_Data to examine:_
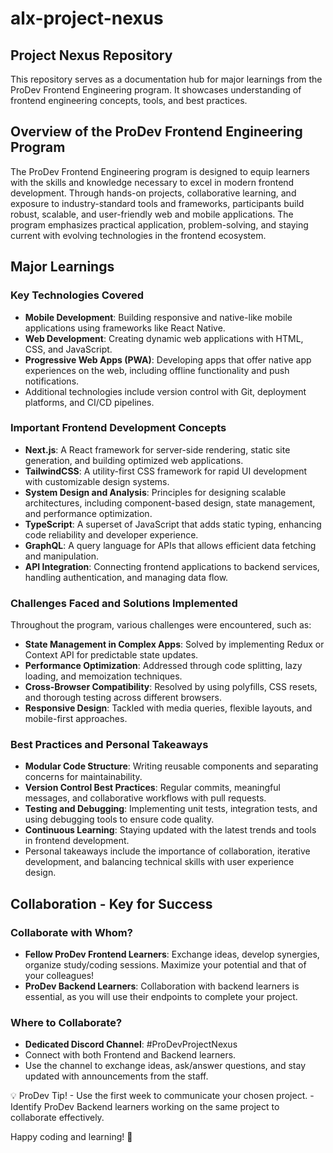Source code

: # alx-project-nexus

## Project Nexus Repository

This repository serves as a documentation hub for major learnings from the ProDev Frontend Engineering program. It showcases understanding of frontend engineering concepts, tools, and best practices.

## Overview of the ProDev Frontend Engineering Program

The ProDev Frontend Engineering program is designed to equip learners with the skills and knowledge necessary to excel in modern frontend development. Through hands-on projects, collaborative learning, and exposure to industry-standard tools and frameworks, participants build robust, scalable, and user-friendly web and mobile applications. The program emphasizes practical application, problem-solving, and staying current with evolving technologies in the frontend ecosystem.

## Major Learnings

### Key Technologies Covered
- **Mobile Development**: Building responsive and native-like mobile applications using frameworks like React Native.
- **Web Development**: Creating dynamic web applications with HTML, CSS, and JavaScript.
- **Progressive Web Apps (PWA)**: Developing apps that offer native app experiences on the web, including offline functionality and push notifications.
- Additional technologies include version control with Git, deployment platforms, and CI/CD pipelines.

### Important Frontend Development Concepts
- **Next.js**: A React framework for server-side rendering, static site generation, and building optimized web applications.
- **TailwindCSS**: A utility-first CSS framework for rapid UI development with customizable design systems.
- **System Design and Analysis**: Principles for designing scalable architectures, including component-based design, state management, and performance optimization.
- **TypeScript**: A superset of JavaScript that adds static typing, enhancing code reliability and developer experience.
- **GraphQL**: A query language for APIs that allows efficient data fetching and manipulation.
- **API Integration**: Connecting frontend applications to backend services, handling authentication, and managing data flow.

### Challenges Faced and Solutions Implemented
Throughout the program, various challenges were encountered, such as:
- **State Management in Complex Apps**: Solved by implementing Redux or Context API for predictable state updates.
- **Performance Optimization**: Addressed through code splitting, lazy loading, and memoization techniques.
- **Cross-Browser Compatibility**: Resolved by using polyfills, CSS resets, and thorough testing across different browsers.
- **Responsive Design**: Tackled with media queries, flexible layouts, and mobile-first approaches.

### Best Practices and Personal Takeaways
- **Modular Code Structure**: Writing reusable components and separating concerns for maintainability.
- **Version Control Best Practices**: Regular commits, meaningful messages, and collaborative workflows with pull requests.
- **Testing and Debugging**: Implementing unit tests, integration tests, and using debugging tools to ensure code quality.
- **Continuous Learning**: Staying updated with the latest trends and tools in frontend development.
- Personal takeaways include the importance of collaboration, iterative development, and balancing technical skills with user experience design.

## Collaboration - Key for Success

### Collaborate with Whom?
- **Fellow ProDev Frontend Learners**: Exchange ideas, develop synergies, organize study/coding sessions. Maximize your potential and that of your colleagues!
- **ProDev Backend Learners**: Collaboration with backend learners is essential, as you will use their endpoints to complete your project.

### Where to Collaborate?
- **Dedicated Discord Channel**: #ProDevProjectNexus
- Connect with both Frontend and Backend learners.
- Use the channel to exchange ideas, ask/answer questions, and stay updated with announcements from the staff.

💡 ProDev Tip! - Use the first week to communicate your chosen project. - Identify ProDev Backend learners working on the same project to collaborate effectively.

Happy coding and learning! 🚀

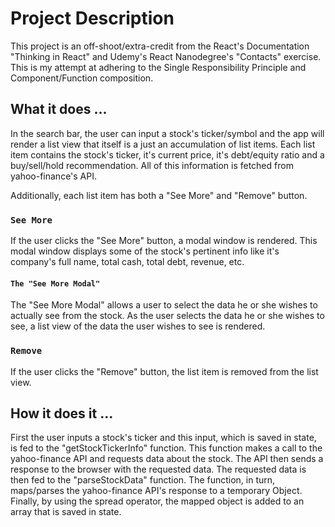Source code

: # Project Description

This project is an off-shoot/extra-credit from the React's Documentation "Thinking in React" and Udemy's React Nanodegree's "Contacts" exercise. This is my attempt at adhering to the Single Responsibility Principle and Component/Function composition. 

## What it does ... 

In the search bar, the user can input a stock's ticker/symbol and the app will render a list view that itself is a just an accumulation of list items. Each list item contains the stock's ticker, it's current price, it's debt/equity ratio and a buy/sell/hold recommendation. All of this information is fetched from yahoo-finance's API. 

Additionally, each list item has both a "See More" and "Remove" button. 

### `See More`

If the user clicks the "See More" button, a modal window is rendered. This modal window displays some of the stock's pertinent info like it's company's full name, total cash, total debt, revenue, etc. 

#### `The "See More Modal"`

The "See More Modal" allows a user to select the data he or she wishes to actually see from the stock. As the user selects the data he or she wishes to see, a list view of the data the user wishes to see is rendered. 


### `Remove`

If the user clicks the "Remove" button, the list item is removed from the list view. 

## How it does it ... 

First the user inputs a stock's ticker and this input, which is saved in state, is fed to the "getStockTickerInfo" function. This function makes a call to the yahoo-finance API and requests data about the stock. The API then sends a response to the browser with the requested data. The requested data is then fed to the "parseStockData" function. The function, in turn, maps/parses the yahoo-finance API's response to a temporary Object. Finally, by using the spread operator, the mapped object is added to an array that is saved in state. 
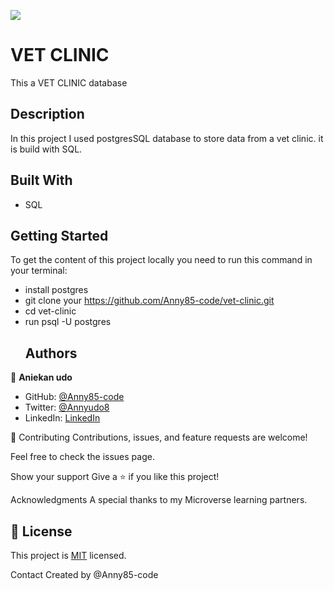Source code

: ![](https://img.shields.io/badge/Microverse-blueviolet)

# VET CLINIC

This a VET CLINIC database

## Description

In this project I used postgresSQL database to store data from a vet clinic. it is build with SQL.
## Built With

- SQL
## Getting Started

To get the content of this project locally you need to run this command in your terminal:
- install postgres 
- git clone your https://github.com/Anny85-code/vet-clinic.git
- cd vet-clinic
- run psql -U postgres
  ## Authors

👤 **Aniekan udo**

- GitHub: [@Anny85-code](https://github.com/Anny85-code)
- Twitter: [@Annyudo8](https://twitter.com/Anny_udo8)
- LinkedIn: [LinkedIn](https://www.linkedin.com/in/aniekan-udo-665b65213/)

🤝 Contributing
Contributions, issues, and feature requests are welcome!

Feel free to check the issues page.

Show your support
Give a ⭐️ if you like this project!

Acknowledgments
A special thanks to my Microverse learning partners.
## 📝 License

This project is [MIT](./MIT.md) licensed.

Contact
Created by @Anny85-code
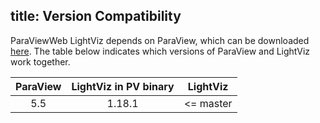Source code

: title: Version Compatibility
---
ParaViewWeb LightViz depends on ParaView, which can be downloaded [here](http://www.paraview.org/download/).
The table below indicates which versions of ParaView and LightViz work together.

| ParaView |  LightViz in PV binary  |              LightViz               |
|:--------:|:-----------------------:|:-----------------------------------:|
| 5.5      | 1.18.1                  | <= master                           |

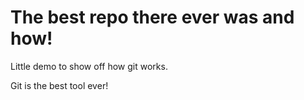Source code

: # The best repo there ever was and how!
Little demo to show off how git works.

Git is the best  tool ever!
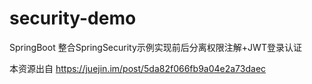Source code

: # security-demo
SpringBoot 整合SpringSecurity示例实现前后分离权限注解+JWT登录认证

本资源出自 https://juejin.im/post/5da82f066fb9a04e2a73daec 
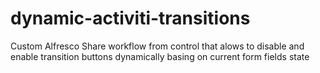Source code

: dynamic-activiti-transitions
============================

Custom Alfresco Share workflow from control that alows to disable and enable transition buttons dynamically basing on current form fields state 

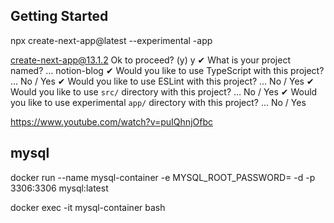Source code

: ## Getting Started

npx create-next-app@latest --experimental -app

create-next-app@13.1.2
Ok to proceed? (y) y
✔ What is your project named? … notion-blog
✔ Would you like to use TypeScript with this project? … No / Yes
✔ Would you like to use ESLint with this project? … No / Yes
✔ Would you like to use `src/` directory with this project? … No / Yes
✔ Would you like to use experimental `app/` directory with this project? … No / Yes

https://www.youtube.com/watch?v=puIQhnjOfbc

## mysql

docker run --name mysql-container -e MYSQL_ROOT_PASSWORD=<password> -d -p 3306:3306 mysql:latest

docker exec -it mysql-container bash
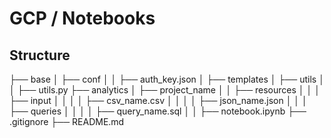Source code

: # GCP / Notebooks

## Structure

├── base
│   ├── conf
│   │   ├── auth_key.json
│   ├── templates
│   ├── utils
│   │   ├── utils.py
├── analytics
│   ├── project_name
│   │   ├── resources
│   │   │   ├── input
│   │   │   │   ├── csv_name.csv
│   │   │   │   ├── json_name.json
│   │   │   ├── queries
│   │   │   │   ├── query_name.sql
│   │   ├── notebook.ipynb
├── .gitignore
├── README.md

_Assignment:_
Write out the entries word for word. Skip the pictures.

_Your solution:_
Source code

: # alx-project-nexus

## Project Nexus Repository

This repository serves as a documentation hub for major learnings from the ProDev Frontend Engineering program. It showcases understanding of frontend engineering concepts, tools, and best practices.

## Overview of the ProDev Frontend Engineering Program

The ProDev Frontend Engineering program is designed to equip learners with the skills and knowledge necessary to excel in modern frontend development. Through hands-on projects, collaborative learning, and exposure to industry-standard tools and frameworks, participants build robust, scalable, and user-friendly web and mobile applications. The program emphasizes practical application, problem-solving, and staying current with evolving technologies in the frontend ecosystem.

## Major Learnings

### Key Technologies Covered
- **Mobile Development**: Building responsive and native-like mobile applications using frameworks like React Native.
- **Web Development**: Creating dynamic web applications with HTML, CSS, and JavaScript.
- **Progressive Web Apps (PWA)**: Developing apps that offer native app experiences on the web, including offline functionality and push notifications.
- Additional technologies include version control with Git, deployment platforms, and CI/CD pipelines.

### Important Frontend Development Concepts
- **Next.js**: A React framework for server-side rendering, static site generation, and building optimized web applications.
- **TailwindCSS**: A utility-first CSS framework for rapid UI development with customizable design systems.
- **System Design and Analysis**: Principles for designing scalable architectures, including component-based design, state management, and performance optimization.
- **TypeScript**: A superset of JavaScript that adds static typing, enhancing code reliability and developer experience.
- **GraphQL**: A query language for APIs that allows efficient data fetching and manipulation.
- **API Integration**: Connecting frontend applications to backend services, handling authentication, and managing data flow.

### Challenges Faced and Solutions Implemented
Throughout the program, various challenges were encountered, such as:
- **State Management in Complex Apps**: Solved by implementing Redux or Context API for predictable state updates.
- **Performance Optimization**: Addressed through code splitting, lazy loading, and memoization techniques.
- **Cross-Browser Compatibility**: Resolved by using polyfills, CSS resets, and thorough testing across different browsers.
- **Responsive Design**: Tackled with media queries, flexible layouts, and mobile-first approaches.

### Best Practices and Personal Takeaways
- **Modular Code Structure**: Writing reusable components and separating concerns for maintainability.
- **Version Control Best Practices**: Regular commits, meaningful messages, and collaborative workflows with pull requests.
- **Testing and Debugging**: Implementing unit tests, integration tests, and using debugging tools to ensure code quality.
- **Continuous Learning**: Staying updated with the latest trends and tools in frontend development.
- Personal takeaways include the importance of collaboration, iterative development, and balancing technical skills with user experience design.

## Collaboration - Key for Success

### Collaborate with Whom?
- **Fellow ProDev Frontend Learners**: Exchange ideas, develop synergies, organize study/coding sessions. Maximize your potential and that of your colleagues!
- **ProDev Backend Learners**: Collaboration with backend learners is essential, as you will use their endpoints to complete your project.

### Where to Collaborate?
- **Dedicated Discord Channel**: #ProDevProjectNexus
- Connect with both Frontend and Backend learners.
- Use the channel to exchange ideas, ask/answer questions, and stay updated with announcements from the staff.

💡 ProDev Tip! - Use the first week to communicate your chosen project. - Identify ProDev Backend learners working on the same project to collaborate effectively.

Happy coding and learning! 🚀

Source code

: # Project Description

This project is an off-shoot/extra-credit from the React's Documentation "Thinking in React" and Udemy's React Nanodegree's "Contacts" exercise. This is my attempt at adhering to the Single Responsibility Principle and Component/Function composition. 

## What it does ... 

In the search bar, the user can input a stock's ticker/symbol and the app will render a list view that itself is a just an accumulation of list items. Each list item contains the stock's ticker, it's current price, it's debt/equity ratio and a buy/sell/hold recommendation. All of this information is fetched from yahoo-finance's API. 

Additionally, each list item has both a "See More" and "Remove" button. 

### `See More`

If the user clicks the "See More" button, a modal window is rendered. This modal window displays some of the stock's pertinent info like it's company's full name, total cash, total debt, revenue, etc. 

#### `The "See More Modal"`

The "See More Modal" allows a user to select the data he or she wishes to actually see from the stock. As the user selects the data he or she wishes to see, a list view of the data the user wishes to see is rendered. 


### `Remove`

If the user clicks the "Remove" button, the list item is removed from the list view. 

## How it does it ... 

First the user inputs a stock's ticker and this input, which is saved in state, is fed to the "getStockTickerInfo" function. This function makes a call to the yahoo-finance API and requests data about the stock. The API then sends a response to the browser with the requested data. The requested data is then fed to the "parseStockData" function. The function, in turn, maps/parses the yahoo-finance API's response to a temporary Object. Finally, by using the spread operator, the mapped object is added to an array that is saved in state. 
Source code

: ![](https://img.shields.io/badge/Microverse-blueviolet)

# VET CLINIC

This a VET CLINIC database

## Description

In this project I used postgresSQL database to store data from a vet clinic. it is build with SQL.
## Built With

- SQL
## Getting Started

To get the content of this project locally you need to run this command in your terminal:
- install postgres 
- git clone your https://github.com/Anny85-code/vet-clinic.git
- cd vet-clinic
- run psql -U postgres
  ## Authors

👤 **Aniekan udo**

- GitHub: [@Anny85-code](https://github.com/Anny85-code)
- Twitter: [@Annyudo8](https://twitter.com/Anny_udo8)
- LinkedIn: [LinkedIn](https://www.linkedin.com/in/aniekan-udo-665b65213/)

🤝 Contributing
Contributions, issues, and feature requests are welcome!

Feel free to check the issues page.

Show your support
Give a ⭐️ if you like this project!

Acknowledgments
A special thanks to my Microverse learning partners.
## 📝 License

This project is [MIT](./MIT.md) licensed.

Contact
Created by @Anny85-code
Source code

: title: Version Compatibility
---
ParaViewWeb LightViz depends on ParaView, which can be downloaded [here](http://www.paraview.org/download/).
The table below indicates which versions of ParaView and LightViz work together.

| ParaView |  LightViz in PV binary  |              LightViz               |
|:--------:|:-----------------------:|:-----------------------------------:|
| 5.5      | 1.18.1                  | <= master                           |

Source code

: # The best repo there ever was and how!
Little demo to show off how git works.

Git is the best  tool ever!
Source code

: # security-demo
SpringBoot 整合SpringSecurity示例实现前后分离权限注解+JWT登录认证

本资源出自 https://juejin.im/post/5da82f066fb9a04e2a73daec 
Source code

: dynamic-activiti-transitions
============================

Custom Alfresco Share workflow from control that alows to disable and enable transition buttons dynamically basing on current form fields state 

Source code

: ## Getting Started

npx create-next-app@latest --experimental -app

create-next-app@13.1.2
Ok to proceed? (y) y
✔ What is your project named? … notion-blog
✔ Would you like to use TypeScript with this project? … No / Yes
✔ Would you like to use ESLint with this project? … No / Yes
✔ Would you like to use `src/` directory with this project? … No / Yes
✔ Would you like to use experimental `app/` directory with this project? … No / Yes

https://www.youtube.com/watch?v=puIQhnjOfbc

## mysql

docker run --name mysql-container -e MYSQL_ROOT_PASSWORD=<password> -d -p 3306:3306 mysql:latest

docker exec -it mysql-container bash
Source code

: # GCP / Notebooks

## Structure

├── base
│   ├── conf
│   │   ├── auth_key.json
│   ├── templates
│   ├── utils
│   │   ├── utils.py
├── analytics
│   ├── project_name
│   │   ├── resources
│   │   │   ├── input
│   │   │   │   ├── csv_name.csv
│   │   │   │   ├── json_name.json
│   │   │   ├── queries
│   │   │   │   ├── query_name.sql
│   │   ├── notebook.ipynb
├── .gitignore
├── README.md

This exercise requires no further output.